Deze visie op haar eigen vergankelijkheid en nietigheid vat haar leven samen. Van kleins af aan had Cornips in haar ouderlijk huis het gevoel dat ze er niet mag zijn. Haar leven was getekend door depressie. Volgens Cornips is dit te wijten aan een te strenge en kille moeder en een vader die herhaaldelijk benadrukte dat zij waarschijnlijk niet zijn dochter was. Al is voor de buitenstaander op de bijgevoegde foto’s duidelijk te zien hoe dochter en vader op elkaar lijken, hij was er stellig van overtuigd dat zijn vrouw hem had bedrogen.

De titel van Middags werk verwijst naar de vlucht van Cornips uit haar ouderlijk huis rond haar twintigste – ‘met een bevroren jasje’ dat in de winter buiten hing te drogen – nadat ze was gedwongen weer bij haar ouders in te trekken. Ze vlucht liever in armoede de kou in dan dat zij toegeeft aan de kleinburgerlijke verwachtingen van haar ouders. Uit zulke verhalen blijkt hoeveel karakter er eigenlijk in deze vrouw zit, een vrouw die zichzelf juist als niet veerkrachtig en assertief wil zien. Uit andere herinneringen spreekt de woede die Cornips kan voelen. Tekenend is bijvoorbeeld haar wrok op Rokus Hofstede die in een kritisch stuk over Proust-vertalingen aankaartte dat er nog een moet komen die de ‘zinnelijkheid’ van Proust laat zien. Volgens Cornips had hij haar werk duidelijk niet goed gelezen.

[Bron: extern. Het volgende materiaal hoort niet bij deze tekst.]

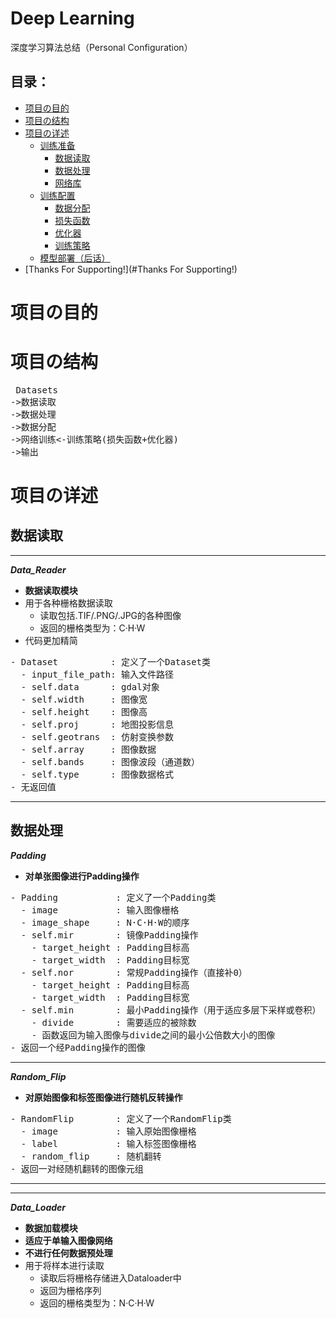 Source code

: # Deep Learning
 深度学习算法总结（Personal Configuration）

## 目录：
- [项目の目的](#项目の目的)
- [项目の结构](#项目の结构)
- [项目の详述](#项目の详述)
  - [训练准备](#训练准备)
    - [数据读取](#数据读取) 
    - [数据处理](#数据处理)
    - [网络库](#网络库)
  - [训练配置](#训练配置)
    - [数据分配](#数据分配)
    - [损失函数](#损失函数)
    - [优化器](#优化器)
    - [训练策略](#训练策略)
  - [模型部署（后话）](#模型部署)
- [Thanks For Supporting!](#Thanks For Supporting!)

# 项目の目的
# 项目の结构
<pre> Datasets
->数据读取
->数据处理
->数据分配
->网络训练<-训练策略(损失函数+优化器)
->输出
</pre>

# 项目の详述

## 数据读取
***
**_Data_Reader_**
- **数据读取模块**
- 用于各种栅格数据读取
  - 读取包括.TIF/.PNG/.JPG的各种图像
  - 返回的栅格类型为：C·H·W
- 代码更加精简
<pre>
- Dataset          : 定义了一个Dataset类
  - input_file_path: 输入文件路径
  - self.data      : gdal对象
  - self.width     : 图像宽
  - self.height    : 图像高
  - self.proj      : 地图投影信息
  - self.geotrans  : 仿射变换参数
  - self.array     : 图像数据
  - self.bands     : 图像波段（通道数）
  - self.type      : 图像数据格式
- 无返回值
</pre>
***
## 数据处理
**_Padding_**
- **对单张图像进行Padding操作**
<pre>
- Padding           : 定义了一个Padding类
  - image           : 输入图像栅格
  - image_shape     : N·C·H·W的顺序
  - self.mir        : 镜像Padding操作
    - target_height : Padding目标高 
    - target_width  : Padding目标宽
  - self.nor        : 常规Padding操作（直接补0）
    - target_height : Padding目标高 
    - target_width  : Padding目标宽
  - self.min        : 最小Padding操作（用于适应多层下采样或卷积）
    - divide        : 需要适应的被除数
    - 函数返回为输入图像与divide之间的最小公倍数大小的图像
- 返回一个经Padding操作的图像
</pre>
***
**_Random_Flip_**
- **对原始图像和标签图像进行随机反转操作**
<pre>
- RandomFlip        : 定义了一个RandomFlip类
  - image           : 输入原始图像栅格
  - label           : 输入标签图像栅格
  - random_flip     : 随机翻转
- 返回一对经随机翻转的图像元组
</pre>
***

***
**_Data_Loader_**
- **数据加载模块**
- **适应于单输入图像网络**
- **不进行任何数据预处理**
- 用于将样本进行读取
  - 读取后将栅格存储进入Dataloader中
  - 返回为栅格序列
  - 返回的栅格类型为：N·C·H·W


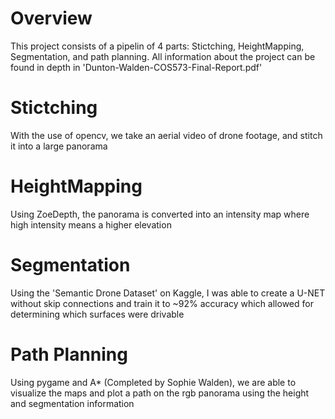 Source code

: # Overview

This project consists of a pipelin of 4 parts: Stictching, HeightMapping, Segmentation, and path planning. All information about the project can be found in depth in 'Dunton-Walden-COS573-Final-Report.pdf'

# Stictching
With the use of opencv, we take an aerial video of drone footage, and stitch it into a large panorama

# HeightMapping
Using ZoeDepth, the panorama is converted into an intensity map where high intensity means a higher elevation

# Segmentation 
Using the 'Semantic Drone Dataset' on Kaggle, I was able to create a U-NET without skip connections and train it to ~92% accuracy which allowed for determining which surfaces were drivable

# Path Planning
Using pygame and A* (Completed by Sophie Walden), we are able to visualize the maps and plot a path on the rgb panorama using the height and segmentation information
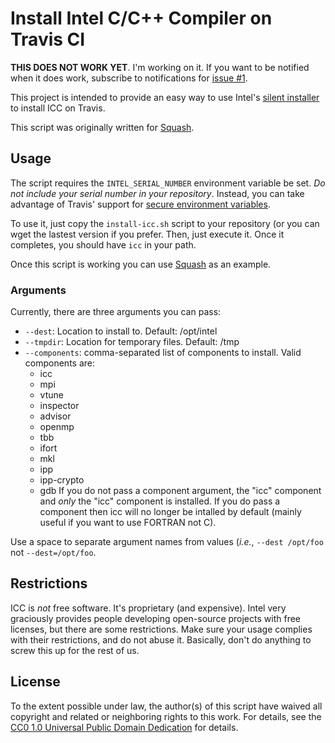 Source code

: # Install Intel C/C++ Compiler on Travis CI

**THIS DOES NOT WORK YET**.  I'm working on it.  If you want to be
notified when it does work, subscribe to notifications for
[issue #1](https://github.com/nemequ/icc-travis/issues/1).

This project is intended to provide an easy way to use Intel's
[silent installer](https://software.intel.com/en-us/articles/intel-composer-xe-2015-silent-installation-guide)
to install ICC on Travis.

This script was originally written for
[Squash](https://quixdb.github.io/squash).

## Usage

The script requires the `INTEL_SERIAL_NUMBER` environment variable be
set.  *Do not include your serial number in your repository*.
Instead, you can take advantage of Travis' support for
[secure environment variables](http://docs.travis-ci.com/user/encryption-keys/).

To use it, just copy the `install-icc.sh` script to your repository
(or you can wget the lastest version if you prefer.  Then, just
execute it.  Once it completes, you should have `icc` in your path.

Once this script is working you can use
[Squash](https://quixdb.github.io/squash) as an example.

### Arguments

Currently, there are three arguments you can pass:

 - `--dest`: Location to install to.  Default: /opt/intel
 - `--tmpdir`: Location for temporary files.  Default: /tmp
 - `--components`: comma-separated list of components to install.
   Valid components are:
   - icc
   - mpi
   - vtune
   - inspector
   - advisor
   - openmp
   - tbb
   - ifort
   - mkl
   - ipp
   - ipp-crypto
   - gdb
   If you do not pass a component argument, the "icc" component and
   *only* the "icc" component is installed.  If you do pass a
   component then icc will no longer be intalled by default (mainly
   useful if you want to use FORTRAN not C).

Use a space to separate argument names from values (*i.e.*, `--dest
/opt/foo` not `--dest=/opt/foo`.

## Restrictions

ICC is *not* free software.  It's proprietary (and expensive).  Intel
very graciously provides people developing open-source projects with
free licenses, but there are some restrictions.  Make sure your usage
complies with their restrictions, and do not abuse it.  Basically,
don't do anything to screw this up for the rest of us.

## License

To the extent possible under law, the author(s) of this script have
waived all copyright and related or neighboring rights to this work.
For details, see the
[CC0 1.0 Universal Public Domain Dedication](https://creativecommons.org/publicdomain/zero/1.0/) for details.
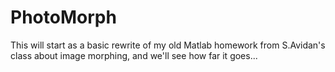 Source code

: # PhotoMorph
This will start as a basic rewrite of my old Matlab homework from S.Avidan's class about image morphing, and we'll see how far it goes...
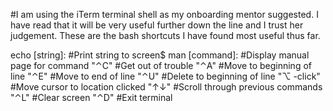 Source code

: #I am using the iTerm terminal shell as my onboarding mentor suggested. I have read that it will be very useful further down the line and I trust her judgement. These are the bash shortcuts I have found most useful thus far.

echo [string]:	#Print string to screen$
man [command]:	#Display manual page for command
"⌃C"	#Get out of trouble
"⌃A"	#Move to beginning of line
"⌃E"	#Move to end of line
"⌃U"	#Delete to beginning of line
"⌥ -click"	#Move cursor to location clicked
"↑↓"	#Scroll through previous commands
"⌃L"	#Clear screen
"⌃D"	#Exit terminal	
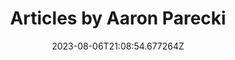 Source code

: ---
title: "Articles by Aaron Parecki"
category: "IndieWeb & Personal Blogs"
site_url: https://aaronparecki.com/
feed_url: https://aaronparecki.com/feed.xml
date: 2023-08-06T21:08:54.677264Z
domain: aaronparecki.com

--- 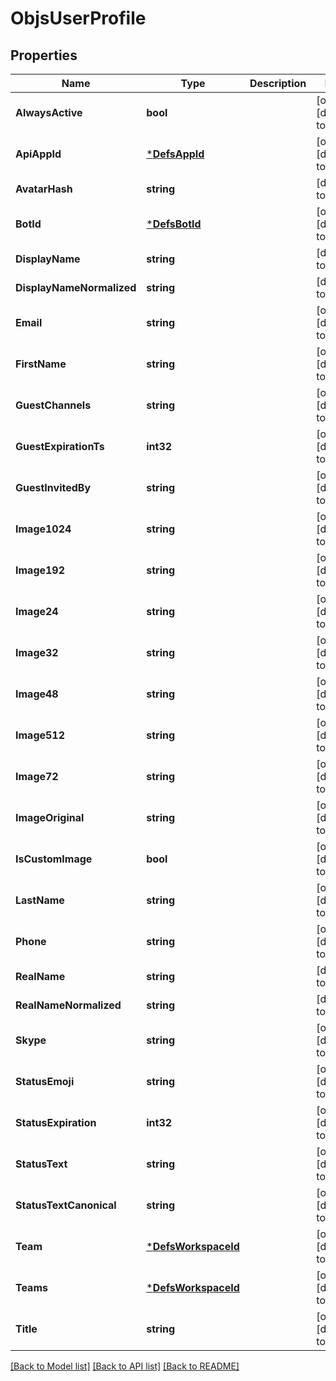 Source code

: # ObjsUserProfile

## Properties
Name | Type | Description | Notes
------------ | ------------- | ------------- | -------------
**AlwaysActive** | **bool** |  | [optional] [default to null]
**ApiAppId** | [***DefsAppId**](defs_app_id.md) |  | [optional] [default to null]
**AvatarHash** | **string** |  | [default to null]
**BotId** | [***DefsBotId**](defs_bot_id.md) |  | [optional] [default to null]
**DisplayName** | **string** |  | [default to null]
**DisplayNameNormalized** | **string** |  | [default to null]
**Email** | **string** |  | [optional] [default to null]
**FirstName** | **string** |  | [optional] [default to null]
**GuestChannels** | **string** |  | [optional] [default to null]
**GuestExpirationTs** | **int32** |  | [optional] [default to null]
**GuestInvitedBy** | **string** |  | [optional] [default to null]
**Image1024** | **string** |  | [optional] [default to null]
**Image192** | **string** |  | [optional] [default to null]
**Image24** | **string** |  | [optional] [default to null]
**Image32** | **string** |  | [optional] [default to null]
**Image48** | **string** |  | [optional] [default to null]
**Image512** | **string** |  | [optional] [default to null]
**Image72** | **string** |  | [optional] [default to null]
**ImageOriginal** | **string** |  | [optional] [default to null]
**IsCustomImage** | **bool** |  | [optional] [default to null]
**LastName** | **string** |  | [optional] [default to null]
**Phone** | **string** |  | [optional] [default to null]
**RealName** | **string** |  | [default to null]
**RealNameNormalized** | **string** |  | [default to null]
**Skype** | **string** |  | [optional] [default to null]
**StatusEmoji** | **string** |  | [optional] [default to null]
**StatusExpiration** | **int32** |  | [optional] [default to null]
**StatusText** | **string** |  | [optional] [default to null]
**StatusTextCanonical** | **string** |  | [optional] [default to null]
**Team** | [***DefsWorkspaceId**](defs_workspace_id.md) |  | [optional] [default to null]
**Teams** | [***DefsWorkspaceId**](defs_workspace_id.md) |  | [optional] [default to null]
**Title** | **string** |  | [optional] [default to null]

[[Back to Model list]](../README.md#documentation-for-models) [[Back to API list]](../README.md#documentation-for-api-endpoints) [[Back to README]](../README.md)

Andere fragmenten laten zien dat Cornips wel weet hoe belangrijk ze was voor de mannen in wiens schaduw ze anders zegt te staan. In haar herinneringen aan Chris van Geel – een van de belangrijkste mannen in haar leven – maakt ze zonder aarzeling duidelijk welke rol ze in zijn leven als dichter speelde. Ze hielp hem gedichten af te ronden, reikte hem toevallig dichtregels aan en zelfs zijn bekendste bundel verwijst naar haar: Spinroc.

In zijn voorwoord schrijft Middag dat hij eigenlijk over Van Geel wilde schrijven en daarbij ontdekte dat Cornips bijzonder intrigerend over haar bewogen leven vol armoede en verdriet kon vertellen. Het leven van Cornips spreekt voor zich – Middag heeft een pareltje van de literaire wereld gevonden. Er is maar één kritiekpunt te noemen aan Middags werk: de stem van Cornips is pas laat te horen. Hoewel Middag heeft gekozen voor een vertellend ik lijkt niet Cornips maar een willekeurig persoon aan het woord. Pas tegen het einde van het portret lijkt Middag het taalgebruik en de stijl van de vertaalster te pakken te krijgen. Wie zich aan het begin stoort aan de al te nuchtere verteltrant moet dus geduldig zijn – het is de moeite waard.

Christina Lammer

Guus Middag – Met een bevroren jas en een geleend tientje. Herinneringen van Therésè Cornips. Van Oorschot, Amsterdam, 240 blz. € 19,95.